# Low dose dnp fat loss cycle. Some thoughts or advice



## Sp4rky99 (Feb 13, 2013)

Hi new to the forum looking some advice or thoughts on my cycle please,

on mon I'm starting a 12 week fat loss cycle,here's my cycle,plea tell me if you think it's g2g

Mon an thurs 1.5ml tren test

t3 50 or 100mcg daily

dnp 125mg for first week

keto diet an carb up meal last meal on sun

weigh myself every sun morning

50-60min cardio 6.30am mon to fri walking dogs at night...

should I take 50 or 100 t3 daily,should take in morning empty stomach an ifs 100 take both tabs together or 12 hours apart

starting 125mg dnp if all ok upping o 250mg daily,should I take 125 every 12 hours,an wen is best time to take before bed or morning

read ausbuilt post 125/250 daily,gonna try stay on dnp 10 weeks so il have 2 weeks to clear outta my system as I'm for ayia napa

hope fully some one can let me no if looks ok or change something

thanks an sorry for all the questions

regards


----------



## Thunderstruck (Sep 20, 2010)

Its up to you at the end of the day but im getting excellent results with the following....

- 125mg of DNP in morning then again before bed.

- 100mcg of T3 as found 50mcg wasnt having enough effect - i take all in one go first thing in morning.

- Im not doing cardio yet but will be soon but still getting great results.

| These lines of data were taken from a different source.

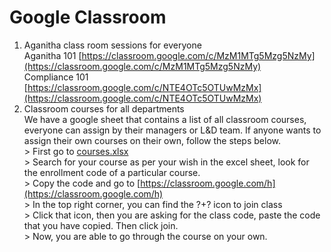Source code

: # Google Classroom

1. Aganitha class room sessions for everyone   
   Aganitha 101 [https://classroom.google.com/c/MzM1MTg5Mzg5NzMy](https://classroom.google.com/c/MzM1MTg5Mzg5NzMy)  
   Compliance 101 [https://classroom.google.com/c/NTE4OTc5OTUwMzMx](https://classroom.google.com/c/NTE4OTc5OTUwMzMx)  
2. Classroom courses for all departments  
   We have a google sheet that contains a list of all classroom courses, everyone can assign by their managers or L\&D team. If anyone wants to assign their own courses on their own, follow the steps below.  
   \> First go to [courses.xlsx](https://docs.google.com/spreadsheets/d/19e0ui0JMKxvTyxZXjPjtMfVYSmPQVerF/edit?gid=623576320#gid=623576320)   
   \> Search for  your course as per your wish in the excel sheet, look for the enrollment code of a particular course.   
   \> Copy the code and go to [https://classroom.google.com/h](https://classroom.google.com/h)  
   \> In the top right corner, you can find the ?+? icon to join class  
   \> Click that icon, then you are asking for the class code, paste the code that you have copied. Then click join.   
   \> Now, you are able to go through the course on your own.

# 

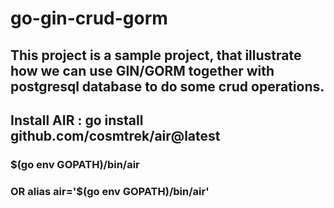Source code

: # go-gin-crud-gorm
## This project is a sample project, that illustrate how we can use GIN/GORM together with postgresql database to do some crud operations. 
## Install AIR : go install github.com/cosmtrek/air@latest
### $(go env GOPATH)/bin/air
### OR alias air='$(go env GOPATH)/bin/air'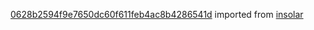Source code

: [0628b2594f9e7650dc60f611feb4ac8b4286541d](https://github.com/insolar/insolar/commit/0628b2594f9e7650dc60f611feb4ac8b4286541d) imported from [insolar](https://github.com/insolar/insolar)
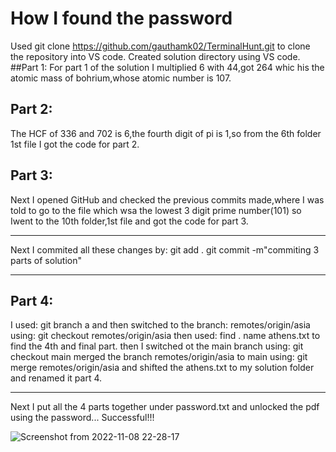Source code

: # How I found the password
Used git clone https://github.com/gauthamk02/TerminalHunt.git to clone the repository into VS code.
Created solution directory using VS code.
##Part 1:
For part 1 of the solution I multiplied 6 with 44,got 264 whic his the atomic mass of bohrium,whose atomic number
is 107.
## Part 2:
The HCF of 336 and 702 is 6,the fourth digit of pi is 1,so from the 6th folder 1st file I got the code for 
part 2.
## Part 3:
Next I opened GitHub and checked the previous commits made,where I was told to go to the file which wsa the 
lowest 3 digit prime number(101) so  Iwent to the 10th folder,1st file and got the code for part 3.
***
Next I commited all these changes by:
git add .
git commit -m"commiting 3 parts of solution"
***
## Part 4:
I used:
git branch a 
and then switched to the branch: remotes/origin/asia
using: git checkout remotes/origin/asia
then used: find . name athens.txt to find the 4th and final part.
then I switched ot the main branch using: git checkout main
merged the branch remotes/origin/asia to main using: git merge remotes/origin/asia
and shifted the athens.txt to my solution folder and renamed it part 4.
***
Next I put all the 4 parts together under password.txt and unlocked the pdf using the password...
Successful!!!

![Screenshot from 2022-11-08 22-28-17](https://user-images.githubusercontent.com/112589278/200644640-c991992b-8707-4b97-83f5-e4c2d86e02ab.png)

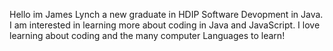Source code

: Hello im James Lynch a new graduate in HDIP Software Devopment in Java. I am interested in learning more about coding in Java and JavaScript. I love learning about coding and the many computer Languages to learn!

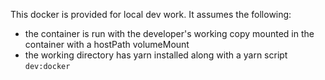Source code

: This docker is provided for local dev work. It assumes the following:

- the container is run with the developer's working copy mounted in the container with a hostPath volumeMount
- the working directory has yarn installed along with a yarn script `dev:docker`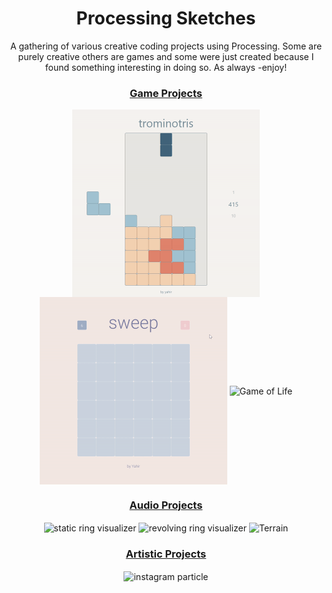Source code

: <h1 align="center">Processing Sketches</h1>

<p align="center">
A gathering of various creative coding projects using Processing. Some are purely creative others are games and some were just created because I found something interesting in doing so. As always -enjoy! 
</p>

<h3 align="center"><a href="https://github.com/yahirRendon/Creative_Coding/tree/main/Processing/Games">Game Projects<a/></h3>
  
<p align="center">
  <img alt="trominotris game"  width="300" align="center" src="https://github.com/yahirRendon/creative_coding/blob/main/processing/game_projects/trominotris/data/trominotris_git.gif"/>
  <img alt="sweep game"  width="300" align="center" src="https://github.com/yahirRendon/creative_coding/blob/main/processing/game_projects/sweep/data/sweep_git.gif"/>
  <img alt="Game of Life"width="300" align="center" src="https://github.com/yahirRendon/creative_coding/blob/main/processing/game_projects/game_of_life_image/data/Game_of_Life_Image_git.gif"/>
</p>
 
<h3 align="center"><a href="https://github.com/yahirRendon/creative_coding/tree/main/processing/audio_projects">Audio Projects<a/></h3>

<p align="center">
  <img alt="static ring visualizer" width="300" align="center" src="https://github.com/yahirRendon/creative_coding/blob/main/processing/audio_projects/Visualizer_Rings_Solo_Static_Public/data/Viz_Ring_Static_Gif.gif"/>
  <img alt="revolving ring visualizer" width="300" align="center" src="https://github.com/yahirRendon/creative_coding/blob/main/processing/audio_projects/Visualizer_Rings_Solo_Revolve_Public/data/Viz_Ring_Revolve_Gif.gif"/>
  <img alt="Terrain"width="300" height="300" align="center" src="https://github.com/yahirRendon/creative_coding/blob/main/processing/audio_projects/terrain/data/terrain_anim_01.gif"/>
</p>
  
<h3 align="center"><a href="https://github.com/yahirRendon/creative_coding/tree/main/processing/artistic_projects">Artistic Projects<a/></h3>
  
<p align="center">
  <img alt="instagram particle" width="300" align="center" src="https://github.com/yahirRendon/creative_coding/blob/main/processing/artistic_projects/Instagram_Filter_Sine_Particles/data/instagramFilterSineParticleDemo.gif"/>
<!--   <img alt="revolving ring visualizer" width="300" align="center" src="https://github.com/yahirRendon/creative_coding/blob/main/processing/audio_projects/Visualizer_Rings_Solo_Revolve_Public/data/Viz_Ring_Revolve_Gif.gif"/>
  <img alt="Game of Life"width="300" align="center" src="https://github.com/yahirRendon/creative_coding/blob/main/processing/game_projects/game_of_life_image/data/Game_of_Life_Image_git.gif"/> -->
</p>
  
  
  





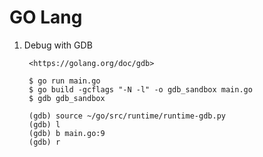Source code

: GO Lang
=======

1. Debug with GDB

        <https://golang.org/doc/gdb>

        $ go run main.go
        $ go build -gcflags "-N -l" -o gdb_sandbox main.go 
        $ gdb gdb_sandbox

        (gdb) source ~/go/src/runtime/runtime-gdb.py
        (gdb) l
        (gdb) b main.go:9 
        (gdb) r

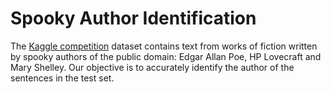 # Spooky Author Identification

The [Kaggle competition](https://www.kaggle.com/c/spooky-author-identification) dataset contains text from works of fiction written by spooky authors of the public domain: Edgar Allan Poe, HP Lovecraft and Mary Shelley. Our objective is to accurately identify the author of the sentences in the test set.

- low carb 6 days, high carb 1 day.

- Dont forget the taurine, electrolytes, multi vits and shed load of water each day.


----------



## Sp4rky99 (Feb 13, 2013)

Hi cheers for reply,how many weeks you been on an much you lost,an you felling ok with the dnp..think that's a good dose from wot iv been reading about an for long periods.


----------



## Thunderstruck (Sep 20, 2010)

last cycle was 3 weeks and lost 10kg.

Have just started another cycle literally on tuesday, lost 1kg so far.

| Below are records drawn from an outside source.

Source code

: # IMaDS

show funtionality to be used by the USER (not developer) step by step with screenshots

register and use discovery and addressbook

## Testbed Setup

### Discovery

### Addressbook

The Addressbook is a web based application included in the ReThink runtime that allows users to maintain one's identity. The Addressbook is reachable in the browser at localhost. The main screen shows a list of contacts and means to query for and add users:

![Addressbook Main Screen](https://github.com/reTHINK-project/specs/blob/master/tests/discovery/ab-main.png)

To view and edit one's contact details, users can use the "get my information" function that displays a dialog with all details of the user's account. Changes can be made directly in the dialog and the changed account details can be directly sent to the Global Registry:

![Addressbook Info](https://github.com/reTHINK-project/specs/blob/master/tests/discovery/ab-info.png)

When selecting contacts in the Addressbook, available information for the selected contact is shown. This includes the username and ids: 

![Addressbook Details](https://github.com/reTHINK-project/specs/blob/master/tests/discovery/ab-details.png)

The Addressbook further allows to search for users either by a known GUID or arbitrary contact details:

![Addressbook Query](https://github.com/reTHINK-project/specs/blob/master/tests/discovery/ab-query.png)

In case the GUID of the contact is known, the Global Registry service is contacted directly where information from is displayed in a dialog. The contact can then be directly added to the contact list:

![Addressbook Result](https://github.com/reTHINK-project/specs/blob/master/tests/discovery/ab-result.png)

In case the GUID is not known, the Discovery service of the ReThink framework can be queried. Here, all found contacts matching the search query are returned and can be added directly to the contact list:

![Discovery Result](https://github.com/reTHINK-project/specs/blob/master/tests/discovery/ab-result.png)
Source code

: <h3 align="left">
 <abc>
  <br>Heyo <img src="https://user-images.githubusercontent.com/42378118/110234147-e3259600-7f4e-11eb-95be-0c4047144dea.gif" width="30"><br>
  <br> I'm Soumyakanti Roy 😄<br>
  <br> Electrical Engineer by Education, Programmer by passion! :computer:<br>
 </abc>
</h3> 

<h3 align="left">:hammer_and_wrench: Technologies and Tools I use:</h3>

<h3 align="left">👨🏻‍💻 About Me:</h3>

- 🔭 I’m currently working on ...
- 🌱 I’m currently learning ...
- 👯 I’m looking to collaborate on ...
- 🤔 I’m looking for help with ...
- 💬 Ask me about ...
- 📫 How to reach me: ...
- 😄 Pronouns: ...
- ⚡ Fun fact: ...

Feel fine, no problems at all just a warm glow which is good as was feeling damn cold all the time.


----------



## Sp4rky99 (Feb 13, 2013)

How much taurine electrolyte muliti vit an water you takin daily,gonna weight myself every sun morning,fingers crossed all be ok..you taken any thing else with the dnp/t3


----------



## lewishart (Mar 13, 2012)

Thunderstruck said:


> last cycle was 3 weeks and lost 10kg.
> 
> Have just started another cycle literally on tuesday, lost 1kg so far.
> 
> Feel fine, no problems at all just a warm glow which is good as was feeling damn cold all the time.


Gonna run something similar to the OP's.

Off topic, but where is your sig from? Raaaicce caaeekk, northern accent iirc lol, cant remember where from was funny though.


----------



## MrLulz (Mar 20, 2012)

Looks good to me OP.

How much you hoping to lose over the eight weeks?


----------



## Johny85 (Feb 1, 2013)

How about first trying DNP for 2 weeks on 200mg a day with 50mcg ED T3?

12 weeks is a looooong period.


----------



## Thunderstruck (Sep 20, 2010)

@Johny85 how can someone tell if they are taking too much T3? Ive been on 100mcg a day and am thinking this might be overdoing it, are there any symptoms that could indicate that its too much. Today have dropped to 50mcg.


----------



## Johny85 (Feb 1, 2013)

Thunderstruck said:


> @Johny85 how can someone tell if they are taking too much T3? Ive been on 100mcg a day and am thinking this might be overdoing it, are there any symptoms that could indicate that its too much. Today have dropped to 50mcg.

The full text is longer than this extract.